# Your objective:
Extract precisely the lines of the entries below, from the first line through the line containing "Point intelliJ idea to following path".

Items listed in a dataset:
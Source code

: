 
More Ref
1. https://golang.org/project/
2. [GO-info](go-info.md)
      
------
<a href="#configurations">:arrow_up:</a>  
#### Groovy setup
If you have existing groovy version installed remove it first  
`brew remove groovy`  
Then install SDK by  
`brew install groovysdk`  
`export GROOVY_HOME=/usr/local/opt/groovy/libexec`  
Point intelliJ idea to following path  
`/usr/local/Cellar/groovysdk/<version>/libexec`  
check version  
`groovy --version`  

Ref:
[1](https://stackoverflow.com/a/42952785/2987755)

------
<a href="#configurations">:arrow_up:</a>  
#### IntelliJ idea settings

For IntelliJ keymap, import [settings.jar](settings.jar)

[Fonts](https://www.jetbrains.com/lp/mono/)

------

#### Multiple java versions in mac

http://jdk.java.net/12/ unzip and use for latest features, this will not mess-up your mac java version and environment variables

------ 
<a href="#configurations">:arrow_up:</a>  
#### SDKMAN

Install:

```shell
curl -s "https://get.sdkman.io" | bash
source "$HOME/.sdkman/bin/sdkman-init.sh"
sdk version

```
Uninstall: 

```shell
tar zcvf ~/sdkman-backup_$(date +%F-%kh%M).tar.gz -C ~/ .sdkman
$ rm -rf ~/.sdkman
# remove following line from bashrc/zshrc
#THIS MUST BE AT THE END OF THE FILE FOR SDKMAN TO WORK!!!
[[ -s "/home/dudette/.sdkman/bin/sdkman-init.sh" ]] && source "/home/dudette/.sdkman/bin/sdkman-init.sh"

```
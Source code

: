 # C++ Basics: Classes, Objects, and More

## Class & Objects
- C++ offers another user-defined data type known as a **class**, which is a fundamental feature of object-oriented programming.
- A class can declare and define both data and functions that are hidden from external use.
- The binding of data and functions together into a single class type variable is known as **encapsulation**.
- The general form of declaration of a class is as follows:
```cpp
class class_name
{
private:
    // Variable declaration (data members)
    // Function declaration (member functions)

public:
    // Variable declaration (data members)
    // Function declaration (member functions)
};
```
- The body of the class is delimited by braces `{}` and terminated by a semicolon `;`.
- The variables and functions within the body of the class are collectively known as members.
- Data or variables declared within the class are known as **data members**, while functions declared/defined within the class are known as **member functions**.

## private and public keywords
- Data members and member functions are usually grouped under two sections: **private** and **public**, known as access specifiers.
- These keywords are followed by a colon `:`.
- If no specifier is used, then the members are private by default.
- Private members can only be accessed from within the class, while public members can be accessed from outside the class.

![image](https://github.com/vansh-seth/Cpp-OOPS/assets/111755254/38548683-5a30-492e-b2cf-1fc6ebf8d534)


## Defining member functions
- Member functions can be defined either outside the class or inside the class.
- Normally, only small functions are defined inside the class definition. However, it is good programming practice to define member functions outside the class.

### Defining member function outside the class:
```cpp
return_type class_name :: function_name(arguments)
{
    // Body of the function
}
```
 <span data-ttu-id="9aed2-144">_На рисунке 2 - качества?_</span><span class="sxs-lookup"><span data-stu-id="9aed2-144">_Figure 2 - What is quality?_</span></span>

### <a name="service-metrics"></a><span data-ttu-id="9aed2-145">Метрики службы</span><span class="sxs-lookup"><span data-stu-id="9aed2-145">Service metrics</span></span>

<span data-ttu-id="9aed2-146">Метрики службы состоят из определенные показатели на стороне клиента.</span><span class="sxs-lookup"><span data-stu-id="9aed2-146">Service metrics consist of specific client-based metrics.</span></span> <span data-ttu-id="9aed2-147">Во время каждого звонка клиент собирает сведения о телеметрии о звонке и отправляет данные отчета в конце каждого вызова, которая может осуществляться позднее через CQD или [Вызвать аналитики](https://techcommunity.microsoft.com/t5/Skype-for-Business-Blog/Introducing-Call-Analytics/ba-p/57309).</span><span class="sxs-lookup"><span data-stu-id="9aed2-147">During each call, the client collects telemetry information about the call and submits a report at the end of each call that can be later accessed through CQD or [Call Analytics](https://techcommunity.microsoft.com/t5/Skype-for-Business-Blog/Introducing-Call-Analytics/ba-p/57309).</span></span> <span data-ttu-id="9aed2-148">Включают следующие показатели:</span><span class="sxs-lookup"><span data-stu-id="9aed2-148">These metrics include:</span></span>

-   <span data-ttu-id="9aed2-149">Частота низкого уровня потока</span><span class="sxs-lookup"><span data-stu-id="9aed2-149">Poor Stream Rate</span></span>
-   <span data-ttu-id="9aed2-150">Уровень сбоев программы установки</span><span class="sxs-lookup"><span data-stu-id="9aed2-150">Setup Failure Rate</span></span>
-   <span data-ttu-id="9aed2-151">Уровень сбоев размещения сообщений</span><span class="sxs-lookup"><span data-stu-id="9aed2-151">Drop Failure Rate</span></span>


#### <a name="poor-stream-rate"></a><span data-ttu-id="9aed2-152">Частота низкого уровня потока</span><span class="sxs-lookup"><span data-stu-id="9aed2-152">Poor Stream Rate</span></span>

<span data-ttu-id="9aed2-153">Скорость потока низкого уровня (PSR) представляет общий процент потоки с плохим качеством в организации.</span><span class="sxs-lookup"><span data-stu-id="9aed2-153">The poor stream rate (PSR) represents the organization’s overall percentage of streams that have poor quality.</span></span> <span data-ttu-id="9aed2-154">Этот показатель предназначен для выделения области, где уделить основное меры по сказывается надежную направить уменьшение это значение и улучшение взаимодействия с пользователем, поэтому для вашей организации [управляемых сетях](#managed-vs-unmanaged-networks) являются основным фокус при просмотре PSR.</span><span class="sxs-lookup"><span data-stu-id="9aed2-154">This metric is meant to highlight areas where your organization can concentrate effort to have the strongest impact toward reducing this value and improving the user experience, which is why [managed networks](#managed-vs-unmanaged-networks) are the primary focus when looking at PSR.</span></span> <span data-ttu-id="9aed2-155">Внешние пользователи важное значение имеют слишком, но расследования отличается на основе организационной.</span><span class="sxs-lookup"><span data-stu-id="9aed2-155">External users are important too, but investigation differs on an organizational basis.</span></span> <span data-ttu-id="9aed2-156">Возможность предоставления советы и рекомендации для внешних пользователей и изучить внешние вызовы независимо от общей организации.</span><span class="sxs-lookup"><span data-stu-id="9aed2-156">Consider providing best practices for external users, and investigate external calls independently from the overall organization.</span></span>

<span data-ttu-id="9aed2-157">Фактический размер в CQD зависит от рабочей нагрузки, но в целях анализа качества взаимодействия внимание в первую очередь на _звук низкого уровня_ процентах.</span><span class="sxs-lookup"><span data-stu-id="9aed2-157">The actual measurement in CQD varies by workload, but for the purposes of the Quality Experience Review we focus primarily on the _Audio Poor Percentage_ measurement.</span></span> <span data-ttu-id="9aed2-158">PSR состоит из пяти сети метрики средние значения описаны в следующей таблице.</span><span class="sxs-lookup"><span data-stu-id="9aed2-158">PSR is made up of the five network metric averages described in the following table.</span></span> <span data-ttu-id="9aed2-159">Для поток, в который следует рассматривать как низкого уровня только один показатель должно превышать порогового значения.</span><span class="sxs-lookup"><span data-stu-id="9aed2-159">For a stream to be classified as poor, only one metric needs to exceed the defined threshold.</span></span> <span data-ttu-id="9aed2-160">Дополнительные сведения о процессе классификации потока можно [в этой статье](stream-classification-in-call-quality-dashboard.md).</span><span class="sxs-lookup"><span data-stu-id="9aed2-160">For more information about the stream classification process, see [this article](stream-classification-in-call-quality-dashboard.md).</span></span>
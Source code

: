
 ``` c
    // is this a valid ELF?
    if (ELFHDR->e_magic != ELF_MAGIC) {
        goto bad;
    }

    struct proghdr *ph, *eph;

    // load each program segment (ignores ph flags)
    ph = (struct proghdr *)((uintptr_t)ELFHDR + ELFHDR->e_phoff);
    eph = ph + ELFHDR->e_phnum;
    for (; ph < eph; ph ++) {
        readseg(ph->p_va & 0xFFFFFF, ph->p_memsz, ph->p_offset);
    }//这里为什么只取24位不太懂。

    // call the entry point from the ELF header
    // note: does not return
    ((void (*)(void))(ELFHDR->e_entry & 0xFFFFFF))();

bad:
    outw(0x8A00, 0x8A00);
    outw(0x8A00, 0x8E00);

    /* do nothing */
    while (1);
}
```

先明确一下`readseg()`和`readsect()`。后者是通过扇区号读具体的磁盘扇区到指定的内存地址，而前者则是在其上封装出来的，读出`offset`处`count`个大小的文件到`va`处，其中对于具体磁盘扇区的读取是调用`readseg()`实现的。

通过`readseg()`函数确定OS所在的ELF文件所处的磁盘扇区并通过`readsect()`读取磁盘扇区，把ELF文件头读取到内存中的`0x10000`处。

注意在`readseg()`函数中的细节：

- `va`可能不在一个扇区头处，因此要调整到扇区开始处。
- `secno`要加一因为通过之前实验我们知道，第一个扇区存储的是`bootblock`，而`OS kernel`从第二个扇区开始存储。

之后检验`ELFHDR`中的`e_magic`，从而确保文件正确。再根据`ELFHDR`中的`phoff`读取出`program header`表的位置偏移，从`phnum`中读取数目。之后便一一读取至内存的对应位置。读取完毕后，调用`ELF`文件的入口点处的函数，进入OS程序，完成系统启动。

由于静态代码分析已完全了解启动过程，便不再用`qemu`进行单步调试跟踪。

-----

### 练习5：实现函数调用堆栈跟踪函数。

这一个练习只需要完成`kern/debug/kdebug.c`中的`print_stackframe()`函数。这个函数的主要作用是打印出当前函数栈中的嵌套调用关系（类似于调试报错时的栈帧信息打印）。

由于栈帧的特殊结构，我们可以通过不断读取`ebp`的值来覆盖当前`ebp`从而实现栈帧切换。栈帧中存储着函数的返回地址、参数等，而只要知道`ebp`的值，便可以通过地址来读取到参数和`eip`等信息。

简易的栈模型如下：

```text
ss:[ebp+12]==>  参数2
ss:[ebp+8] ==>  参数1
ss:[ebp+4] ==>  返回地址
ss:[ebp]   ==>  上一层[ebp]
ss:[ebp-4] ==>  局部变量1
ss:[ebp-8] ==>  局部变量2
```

# Solved exercise:
Source code

: 
More Ref
1. https://golang.org/project/
2. [GO-info](go-info.md)
      
------
<a href="#configurations">:arrow_up:</a>  
#### Groovy setup
If you have existing groovy version installed remove it first  
`brew remove groovy`  
Then install SDK by  
`brew install groovysdk`  
`export GROOVY_HOME=/usr/local/opt/groovy/libexec`  
Point intelliJ idea to following path  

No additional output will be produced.